§ **EXERCISE DIRECTIONS**:
Scan the entries below for the string "aligned" and copy every line where it turns up.

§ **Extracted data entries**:

-- Opening Marker --

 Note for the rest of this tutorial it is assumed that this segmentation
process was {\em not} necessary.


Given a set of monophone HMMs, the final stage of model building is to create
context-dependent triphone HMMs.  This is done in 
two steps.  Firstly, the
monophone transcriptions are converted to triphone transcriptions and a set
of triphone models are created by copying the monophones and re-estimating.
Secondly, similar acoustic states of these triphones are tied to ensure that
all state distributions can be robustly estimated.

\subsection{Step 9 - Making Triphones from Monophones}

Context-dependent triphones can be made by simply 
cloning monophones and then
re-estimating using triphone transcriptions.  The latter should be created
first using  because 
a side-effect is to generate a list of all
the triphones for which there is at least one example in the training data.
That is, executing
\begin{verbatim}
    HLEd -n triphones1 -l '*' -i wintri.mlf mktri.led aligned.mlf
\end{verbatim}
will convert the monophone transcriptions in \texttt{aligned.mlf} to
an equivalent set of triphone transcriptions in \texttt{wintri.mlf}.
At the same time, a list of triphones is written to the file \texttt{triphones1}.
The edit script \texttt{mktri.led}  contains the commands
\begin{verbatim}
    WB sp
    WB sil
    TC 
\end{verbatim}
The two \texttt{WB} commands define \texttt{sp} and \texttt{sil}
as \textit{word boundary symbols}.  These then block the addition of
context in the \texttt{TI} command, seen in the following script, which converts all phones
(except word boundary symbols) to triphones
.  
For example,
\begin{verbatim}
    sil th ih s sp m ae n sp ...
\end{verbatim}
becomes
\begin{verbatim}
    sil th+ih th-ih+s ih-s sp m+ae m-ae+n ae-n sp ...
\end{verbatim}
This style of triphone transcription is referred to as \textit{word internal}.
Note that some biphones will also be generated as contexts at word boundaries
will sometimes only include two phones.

-- Closing Marker --

§ **ANSWER**:
    HLEd -n triphones1 -l '*' -i wintri.mlf mktri.led aligned.mlf
will convert the monophone transcriptions in \texttt{aligned.mlf} to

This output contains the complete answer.